The CPU portion of Llano’s die is based on the Stars architecture we know from the original Phenom, living on in today’s Athlon II and Phenom II processors. There are a few notable differences and improvements, though. The most obvious is AMD’s transition from 45 nm manufacturing to a 32 nm node. So, right out of the gate, we expect certain power- and thermal-oriented advantages compared to the same piece of logic manufactured at 45 nm. We don’t have that here, of course. Adding the Fusion-oriented components just about doubles Llano’s transistor count compared to Deneb, adding up to 1.45 billion. 

Bear in mind that Sandy Bridge-based CPUs already employ a mature 32 nm process, and Intel is on the verge of making a shift to 22 nm with the Ivy Bridge die shrink later this year. AMD knows that Intel has a manufacturing technology advantage and is looking to compensate in other ways.

AMD claims that Llano’s processing cores demonstrate an average 6% improvement in successfully executed instructions per clock (IPC) versus previous Stars-based offerings. In some cases there will be zero improvement and in others the new core might show as much as a 15% increase. There are two main reasons for this on-average performance improvement: more L2 cache and a better hardware prefetcher.

As you likely noticed, the 6 MB shared L3 CPU cache is gone entirely, a loss AMD hopes will be mitigated by a doubling of the exclusive L2 cache from 2 MB to 4 MB, totaling 1 MB of dedicated cache per core. This might sound like a dire compromise at first, but keep in mind that although a large L3 on the back of the northbridge allows sharing of another high-speed repository between cores, it also increases latency and presents a problem for power management. Increasing the L2 might sacrifice a little overall scalability, but it helps augment multithreading operations and allows more granular control of the chip’s power management. Since this was one of the main goals of Llano’s design team, the change made sense. And although the L2 and L3 cache configurations are changed, each core has the same 64 KB L1 instruction and data cache (128 KB total L1) as the 45 nm Phenom II and Athlon II families.

AMD also put a lot of work into its hardware prefetcher. Traditionally, a hardware stride prefetcher looks at specific memory instructions over time, and if the address loaded differs by a constant stride, the prefetcher may decide that it’s beneficial to put that instruction into the cache. The problem with this approach is that many programs can make it difficult to extrapolate patterns because of spurious instructions that distract the algorithm.
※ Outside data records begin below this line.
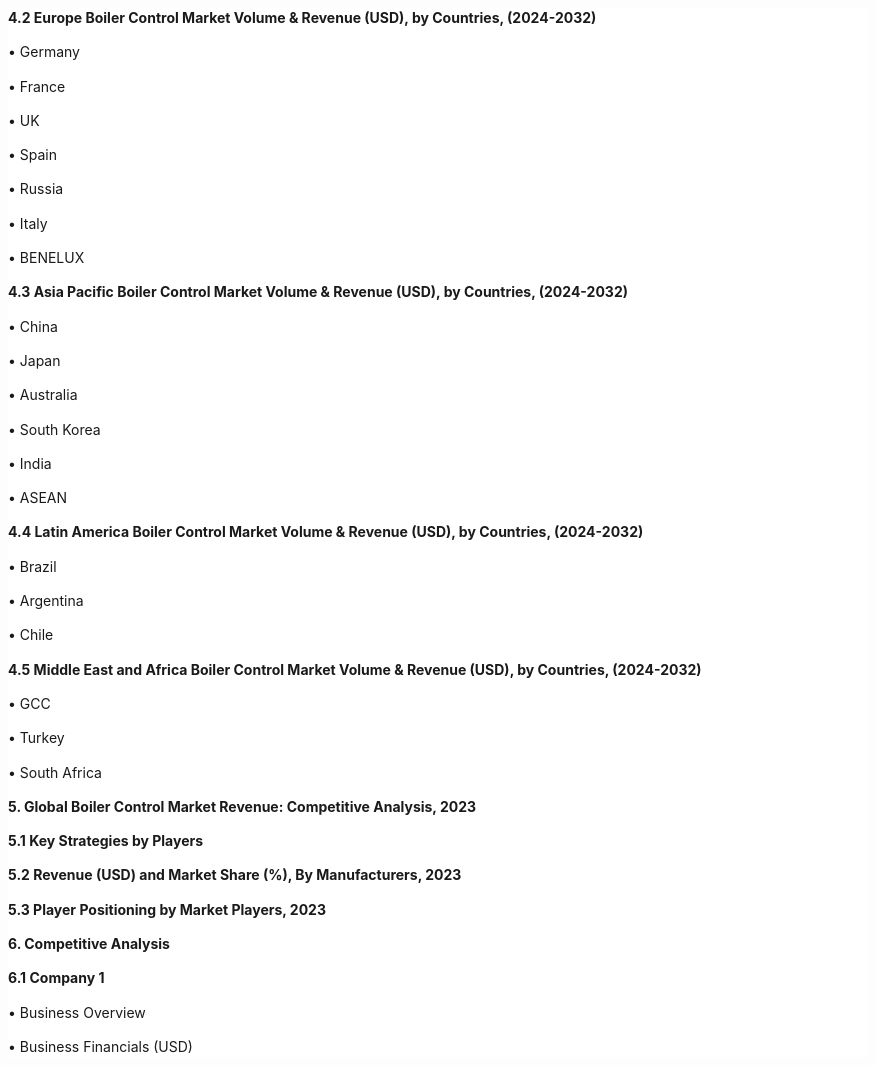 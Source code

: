 <strong>4.2 Europe Boiler Control Market Volume &amp; Revenue (USD), by Countries, (2024-2032)</strong>

• Germany

• France

• UK

• Spain

• Russia

• Italy

• BENELUX

<strong>4.3 Asia Pacific Boiler Control Market Volume &amp; Revenue (USD), by Countries, (2024-2032)</strong>

• China

• Japan

• Australia

• South Korea

• India

• ASEAN

<strong>4.4 Latin America Boiler Control Market Volume &amp; Revenue (USD), by Countries, (2024-2032)</strong>

• Brazil

• Argentina

• Chile

<strong>4.5 Middle East and Africa Boiler Control Market Volume &amp; Revenue (USD), by Countries, (2024-2032)</strong>

• GCC

• Turkey

• South Africa

<strong>5. Global Boiler Control Market Revenue: Competitive Analysis, 2023</strong>

<strong>5.1 Key Strategies by Players</strong>

<strong>5.2 Revenue (USD) and Market Share (%), By Manufacturers, 2023</strong>

<strong>5.3 Player Positioning by Market Players, 2023</strong>

<strong>6. Competitive Analysis</strong>

<strong>6.1 Company 1</strong>

• Business Overview

• Business Financials (USD)
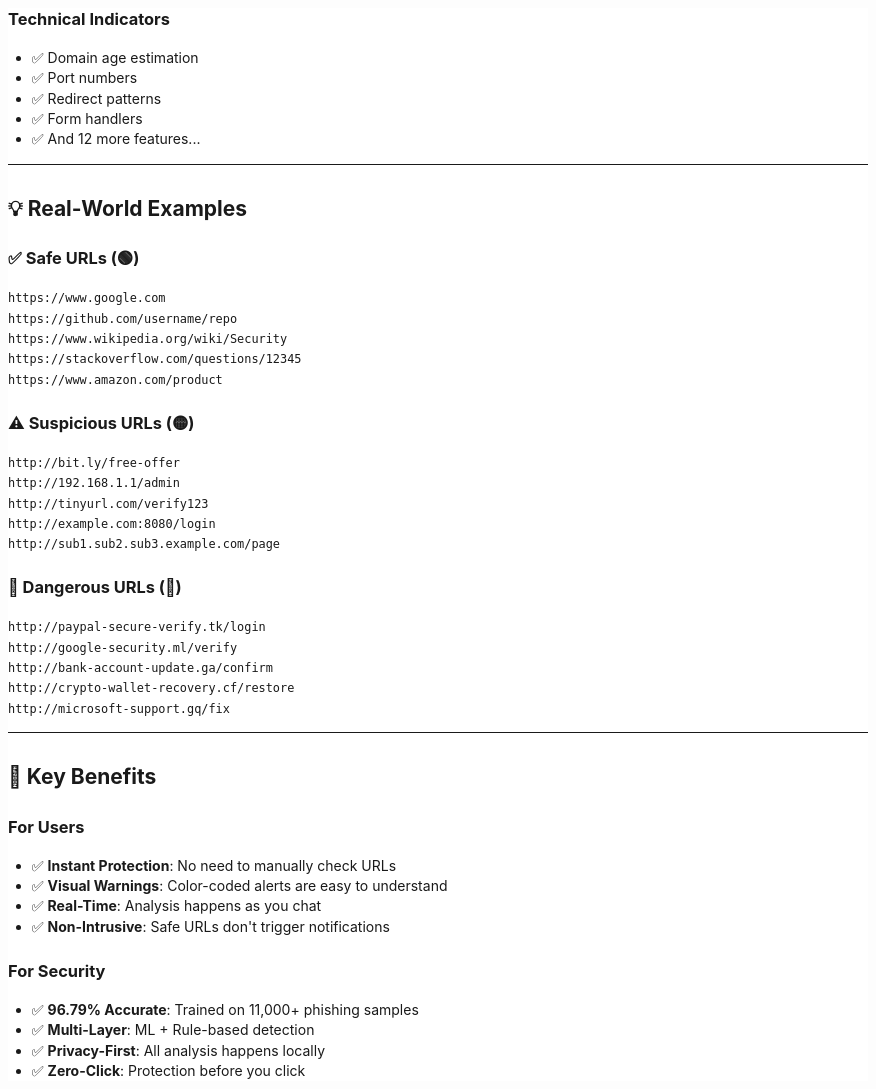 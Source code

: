 ### Technical Indicators
- ✅ Domain age estimation
- ✅ Port numbers
- ✅ Redirect patterns
- ✅ Form handlers
- ✅ And 12 more features...

---

## 💡 Real-World Examples

### ✅ Safe URLs (🟢)
```
https://www.google.com
https://github.com/username/repo
https://www.wikipedia.org/wiki/Security
https://stackoverflow.com/questions/12345
https://www.amazon.com/product
```

### ⚠️ Suspicious URLs (🟡)
```
http://bit.ly/free-offer
http://192.168.1.1/admin
http://tinyurl.com/verify123
http://example.com:8080/login
http://sub1.sub2.sub3.example.com/page
```

### 🚫 Dangerous URLs (🔴)
```
http://paypal-secure-verify.tk/login
http://google-security.ml/verify
http://bank-account-update.ga/confirm
http://crypto-wallet-recovery.cf/restore
http://microsoft-support.gq/fix
```

---

## 🎯 Key Benefits

### For Users
- ✅ **Instant Protection**: No need to manually check URLs
- ✅ **Visual Warnings**: Color-coded alerts are easy to understand
- ✅ **Real-Time**: Analysis happens as you chat
- ✅ **Non-Intrusive**: Safe URLs don't trigger notifications

### For Security
- ✅ **96.79% Accurate**: Trained on 11,000+ phishing samples
- ✅ **Multi-Layer**: ML + Rule-based detection
- ✅ **Privacy-First**: All analysis happens locally
- ✅ **Zero-Click**: Protection before you click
AMD enhanced the prefetcher intelligence with Instruction Pointer (IP)-based prefetching. IP understands the instructions accessing the memory and uses that intelligence to find patterns, improving its ability to find strides.

Aside from this, the buffer sizes are larger. The reorder buffer is about 20% larger and the load/store buffers are doubled in size. We’re also told that the hardware multiplier is better, but AMD won’t disclose exactly what it improved.

When all is said and done, the 6% average IPC increase over the Phenom II represents a modest gain, if it’s quantifiable at all in testing. It seems that improving CPU performance was not a major target for the design team. And again, this makes well-enough sense to us with the first Bulldozer-based CPU (Zambezi) in the wings.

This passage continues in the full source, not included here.